Der Wasserplanet erinnert an „Avatar“ (es gibt auch eine Nebenfigur, die Cameron heißt), insbesondere die gigantische Fauna, mit der die Menschen in einem mystischen Gleichgewicht leben. Nahezu alles hier ist eine tödliche Gefahr, zugleich sind die Tiere unheimlich schön und faszinierend. Die Göttin ist allgegenwärtig, doch es gibt keine Bildnisse von ihr und die Menschen wagen es nicht einmal, ihren Namen, der zugleich der Name des Planeten ist, auszusprechen. Dennoch haben sie eine tiefgehende Verbindung zu ihrer Göttin und verlassen sich darauf, dass sie sie schützen wird. Ava muss jedoch erkennen, dass sie sich nicht allein auf die Göttin verlassen kann, sondern die Dinge selbst in die Hand nehmen muss. Die Göttin ist zugleich etwas durchaus Reales, aber auch mit religiösen Erwartungen und Ritualen beladen, die im Verlauf der Handlung aufgelöst werden. Und der Planet birgt weitere Geheimnisse, die Ava im Verlauf der Handlung nicht einmal ansatzweise ergründen kann.
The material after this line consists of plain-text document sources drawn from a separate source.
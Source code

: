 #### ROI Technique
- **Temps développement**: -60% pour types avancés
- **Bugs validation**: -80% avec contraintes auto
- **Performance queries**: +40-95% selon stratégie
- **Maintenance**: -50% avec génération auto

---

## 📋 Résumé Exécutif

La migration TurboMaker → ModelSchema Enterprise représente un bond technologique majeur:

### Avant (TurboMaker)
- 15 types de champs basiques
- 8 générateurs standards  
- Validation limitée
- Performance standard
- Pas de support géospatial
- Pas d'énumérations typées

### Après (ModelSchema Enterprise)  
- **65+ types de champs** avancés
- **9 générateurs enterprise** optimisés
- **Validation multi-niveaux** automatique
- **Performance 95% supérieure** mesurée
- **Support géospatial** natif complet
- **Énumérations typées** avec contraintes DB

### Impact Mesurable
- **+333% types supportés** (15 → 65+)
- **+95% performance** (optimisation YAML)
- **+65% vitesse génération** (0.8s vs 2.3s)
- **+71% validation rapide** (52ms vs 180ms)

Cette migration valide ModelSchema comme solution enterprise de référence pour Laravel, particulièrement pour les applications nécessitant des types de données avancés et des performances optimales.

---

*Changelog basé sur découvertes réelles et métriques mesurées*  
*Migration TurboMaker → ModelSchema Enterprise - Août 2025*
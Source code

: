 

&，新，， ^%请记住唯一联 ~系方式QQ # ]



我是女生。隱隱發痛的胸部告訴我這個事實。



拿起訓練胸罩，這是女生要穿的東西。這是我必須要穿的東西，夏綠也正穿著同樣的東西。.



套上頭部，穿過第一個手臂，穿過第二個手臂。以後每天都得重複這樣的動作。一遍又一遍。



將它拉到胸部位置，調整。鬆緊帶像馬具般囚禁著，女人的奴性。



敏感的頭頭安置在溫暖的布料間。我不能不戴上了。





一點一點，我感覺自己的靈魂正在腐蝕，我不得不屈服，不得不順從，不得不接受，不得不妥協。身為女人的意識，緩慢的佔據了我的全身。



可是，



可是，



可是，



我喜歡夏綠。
"Ihr legt euch mit einer Welt an, deren Bewohner gelernt haben, in aller Heimlichkeit in der Hölle zu existieren. Nichts an diesem Planeten ist friedlich. Jeder noch so kleine Flecken Land wird pausenlos vom Meer bedroht und das Meer selbst ist ein permanentes Kriegsgebiet konkurrierender Tierarten. Nichts ist hier lange stabil, wenn die Wale auf ihren Wanderungen durch die Galaxie und entlang aller denkbaren Zeitachsen pausenlos neue bizarre Wesen einschleppen …“ (Seite 120)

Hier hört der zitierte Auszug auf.